The keeks believed that after a long period of stasis, the human species had reached one of those pivotal Darwinian climacterics that would launch the race along exciting if unpredictable new vectors. What everyone else viewed as a grand tragedy—implacable and deadly climate change leading to the Big Biota Crash—they interpreted as a useful kick in humanity’s collective pants. They d
iscussed a thousand, thousand schemes intended to further this leap, most of them just so much mad vaporware.
A.B. clucked his tongue softly as he drove. Such were the assistants he had been handed, to solve a crisis of unknown magnitude.
Tigerishka suddenly spoke, her voice a velvet growl. “Can’t you push this bug any faster? The cabin’s starting to stink like simians already.”
New Perthpatna occupied the site that had once hosted the Russian city of Arkhangelsk, torn down during the Reboot. The closest malfunctioning solar collectors in what had once been France loomed 2,800 kilometers distant. Mission transit time: an estimated thirty-six hours, including overnight rest.
“No, I can’t. As it is, we’re going to have to camp at least eight hours for the batteries recharge. The faster I push us, the more power we expend, and the longer we’ll have to sit idle. It’s a calculated tradeoff. Look at the math.”
A.B. vibbed Tigerishka a presentation. She studied it, then growled in frustration.
“I need to run! I can’t sit cooped up in a smelly can like this for hours at a stretch! At home, I hit the track every hour.”

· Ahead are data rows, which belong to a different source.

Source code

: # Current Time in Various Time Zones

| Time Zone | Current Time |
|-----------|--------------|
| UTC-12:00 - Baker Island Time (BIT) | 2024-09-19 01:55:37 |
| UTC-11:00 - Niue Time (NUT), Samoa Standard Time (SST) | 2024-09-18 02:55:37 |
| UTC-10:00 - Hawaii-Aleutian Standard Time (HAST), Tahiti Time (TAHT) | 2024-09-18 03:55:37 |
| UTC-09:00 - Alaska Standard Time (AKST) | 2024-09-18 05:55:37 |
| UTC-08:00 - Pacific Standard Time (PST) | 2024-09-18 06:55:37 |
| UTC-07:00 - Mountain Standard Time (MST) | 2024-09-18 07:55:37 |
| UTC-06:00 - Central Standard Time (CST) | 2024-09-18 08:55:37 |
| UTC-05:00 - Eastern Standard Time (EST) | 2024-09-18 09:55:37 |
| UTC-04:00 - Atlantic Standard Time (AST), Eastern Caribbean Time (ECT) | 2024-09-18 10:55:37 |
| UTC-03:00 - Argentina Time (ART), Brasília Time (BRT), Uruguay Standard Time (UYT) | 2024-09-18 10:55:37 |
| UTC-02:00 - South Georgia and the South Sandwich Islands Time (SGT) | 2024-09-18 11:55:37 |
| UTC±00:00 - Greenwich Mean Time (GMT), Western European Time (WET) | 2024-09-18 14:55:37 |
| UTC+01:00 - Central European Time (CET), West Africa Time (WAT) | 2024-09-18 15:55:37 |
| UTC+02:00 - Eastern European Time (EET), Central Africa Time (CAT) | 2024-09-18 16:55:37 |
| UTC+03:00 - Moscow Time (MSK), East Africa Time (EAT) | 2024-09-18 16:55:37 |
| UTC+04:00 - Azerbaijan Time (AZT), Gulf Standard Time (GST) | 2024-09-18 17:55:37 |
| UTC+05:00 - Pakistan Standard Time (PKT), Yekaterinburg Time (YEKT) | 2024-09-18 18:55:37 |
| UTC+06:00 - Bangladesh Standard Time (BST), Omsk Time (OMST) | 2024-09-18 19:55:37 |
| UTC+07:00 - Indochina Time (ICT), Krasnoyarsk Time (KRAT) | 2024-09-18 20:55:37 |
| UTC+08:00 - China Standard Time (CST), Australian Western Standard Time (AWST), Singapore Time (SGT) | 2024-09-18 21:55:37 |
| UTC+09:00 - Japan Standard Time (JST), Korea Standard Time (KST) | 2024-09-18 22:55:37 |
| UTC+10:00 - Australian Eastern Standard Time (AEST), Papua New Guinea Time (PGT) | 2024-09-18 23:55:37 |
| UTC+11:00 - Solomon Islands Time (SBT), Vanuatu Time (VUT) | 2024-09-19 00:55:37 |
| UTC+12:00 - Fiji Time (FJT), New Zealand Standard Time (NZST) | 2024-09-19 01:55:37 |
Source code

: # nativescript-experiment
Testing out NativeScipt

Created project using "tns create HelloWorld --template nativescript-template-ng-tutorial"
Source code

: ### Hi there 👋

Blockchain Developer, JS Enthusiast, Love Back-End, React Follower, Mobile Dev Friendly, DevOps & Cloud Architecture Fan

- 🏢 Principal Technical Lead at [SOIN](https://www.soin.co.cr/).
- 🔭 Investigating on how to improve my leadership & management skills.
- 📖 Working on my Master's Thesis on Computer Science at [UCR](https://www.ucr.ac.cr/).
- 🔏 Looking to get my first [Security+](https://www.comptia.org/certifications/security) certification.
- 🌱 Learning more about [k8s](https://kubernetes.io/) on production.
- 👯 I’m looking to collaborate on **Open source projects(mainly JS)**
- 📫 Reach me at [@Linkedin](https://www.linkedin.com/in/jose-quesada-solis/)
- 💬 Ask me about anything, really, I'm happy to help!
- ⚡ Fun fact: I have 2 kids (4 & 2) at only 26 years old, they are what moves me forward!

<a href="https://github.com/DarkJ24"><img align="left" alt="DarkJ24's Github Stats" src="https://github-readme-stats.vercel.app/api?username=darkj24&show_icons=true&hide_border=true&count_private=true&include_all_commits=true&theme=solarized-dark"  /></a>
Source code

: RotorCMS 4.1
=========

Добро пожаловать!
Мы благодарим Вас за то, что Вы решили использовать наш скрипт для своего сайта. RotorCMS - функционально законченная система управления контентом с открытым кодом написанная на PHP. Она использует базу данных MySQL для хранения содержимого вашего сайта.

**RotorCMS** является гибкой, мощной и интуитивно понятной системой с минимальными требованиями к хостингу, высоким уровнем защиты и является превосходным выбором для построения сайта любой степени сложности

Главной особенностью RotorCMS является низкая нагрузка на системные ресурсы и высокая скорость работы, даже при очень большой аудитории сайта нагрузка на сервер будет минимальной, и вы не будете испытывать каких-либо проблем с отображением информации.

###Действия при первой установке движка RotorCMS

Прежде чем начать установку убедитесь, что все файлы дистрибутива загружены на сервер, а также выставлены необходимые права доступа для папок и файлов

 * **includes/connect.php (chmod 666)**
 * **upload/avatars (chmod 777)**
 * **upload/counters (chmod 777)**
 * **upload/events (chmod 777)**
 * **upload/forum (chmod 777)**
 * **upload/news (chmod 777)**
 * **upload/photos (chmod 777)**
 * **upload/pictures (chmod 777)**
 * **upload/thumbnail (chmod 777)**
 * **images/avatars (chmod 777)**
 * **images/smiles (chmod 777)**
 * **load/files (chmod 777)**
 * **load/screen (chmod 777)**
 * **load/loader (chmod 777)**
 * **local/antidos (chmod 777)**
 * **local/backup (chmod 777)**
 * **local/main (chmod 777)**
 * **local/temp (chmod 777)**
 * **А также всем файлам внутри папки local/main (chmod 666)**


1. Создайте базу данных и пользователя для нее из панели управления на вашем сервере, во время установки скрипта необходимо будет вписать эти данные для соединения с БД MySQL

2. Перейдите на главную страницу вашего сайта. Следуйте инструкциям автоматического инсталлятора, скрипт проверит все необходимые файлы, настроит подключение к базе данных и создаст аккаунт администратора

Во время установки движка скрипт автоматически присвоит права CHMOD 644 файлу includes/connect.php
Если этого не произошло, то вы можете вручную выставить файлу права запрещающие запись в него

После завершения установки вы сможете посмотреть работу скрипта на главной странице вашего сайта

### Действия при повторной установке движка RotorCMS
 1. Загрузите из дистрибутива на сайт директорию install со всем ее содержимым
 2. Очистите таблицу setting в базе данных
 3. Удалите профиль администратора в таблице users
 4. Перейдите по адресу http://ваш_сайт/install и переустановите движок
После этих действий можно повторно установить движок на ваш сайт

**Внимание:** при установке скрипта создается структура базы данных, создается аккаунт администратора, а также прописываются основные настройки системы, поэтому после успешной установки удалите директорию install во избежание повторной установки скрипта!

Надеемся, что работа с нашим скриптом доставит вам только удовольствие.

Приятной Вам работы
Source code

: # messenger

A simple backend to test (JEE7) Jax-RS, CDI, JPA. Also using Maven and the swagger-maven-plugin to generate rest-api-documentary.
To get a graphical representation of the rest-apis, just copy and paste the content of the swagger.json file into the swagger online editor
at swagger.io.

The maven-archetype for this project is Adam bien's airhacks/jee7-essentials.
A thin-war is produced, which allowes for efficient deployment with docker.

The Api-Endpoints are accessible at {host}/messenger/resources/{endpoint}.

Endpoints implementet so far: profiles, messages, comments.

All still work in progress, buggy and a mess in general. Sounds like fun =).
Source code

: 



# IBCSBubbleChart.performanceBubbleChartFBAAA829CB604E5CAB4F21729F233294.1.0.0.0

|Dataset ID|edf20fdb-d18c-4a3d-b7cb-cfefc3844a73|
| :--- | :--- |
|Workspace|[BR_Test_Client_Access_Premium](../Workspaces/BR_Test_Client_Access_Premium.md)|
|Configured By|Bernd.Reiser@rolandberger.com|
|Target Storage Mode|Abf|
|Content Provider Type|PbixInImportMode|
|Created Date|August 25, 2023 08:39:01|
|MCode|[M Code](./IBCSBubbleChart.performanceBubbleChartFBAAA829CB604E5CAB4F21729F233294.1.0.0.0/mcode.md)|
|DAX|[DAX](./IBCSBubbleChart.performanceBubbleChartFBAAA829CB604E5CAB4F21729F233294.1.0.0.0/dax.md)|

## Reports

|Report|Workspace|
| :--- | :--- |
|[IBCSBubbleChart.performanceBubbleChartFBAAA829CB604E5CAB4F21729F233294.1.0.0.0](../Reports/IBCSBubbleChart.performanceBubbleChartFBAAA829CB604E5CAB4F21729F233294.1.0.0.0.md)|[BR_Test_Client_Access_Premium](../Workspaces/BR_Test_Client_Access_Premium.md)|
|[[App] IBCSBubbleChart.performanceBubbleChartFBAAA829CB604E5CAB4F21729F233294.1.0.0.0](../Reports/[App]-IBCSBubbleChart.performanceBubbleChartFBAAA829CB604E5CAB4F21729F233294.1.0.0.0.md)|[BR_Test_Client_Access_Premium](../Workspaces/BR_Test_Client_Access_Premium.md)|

A.B. wanted to say, I’m not the one who stuck those big-cat codons in you, so don’t yell at me! But instead he notched up the cabin’s HVAC and chose a polite response. “Right now, all I can do is save your nose some grief. We’ll stop for lunch, and you can get some exercise then. Can’t you vib out like old Gershon there?”
Gerson Thales stopped his air haptics to glare at A.B. His lugubrious voice resembled wet cement plopping from a trough. “What’s that comment supposed to imply? That I’m wasting my time? Well, I’m not. I’m engaged in posthuman dialectics at Saltation Central. Very stimulating. You two should try to expand your minds in a similar fashion.”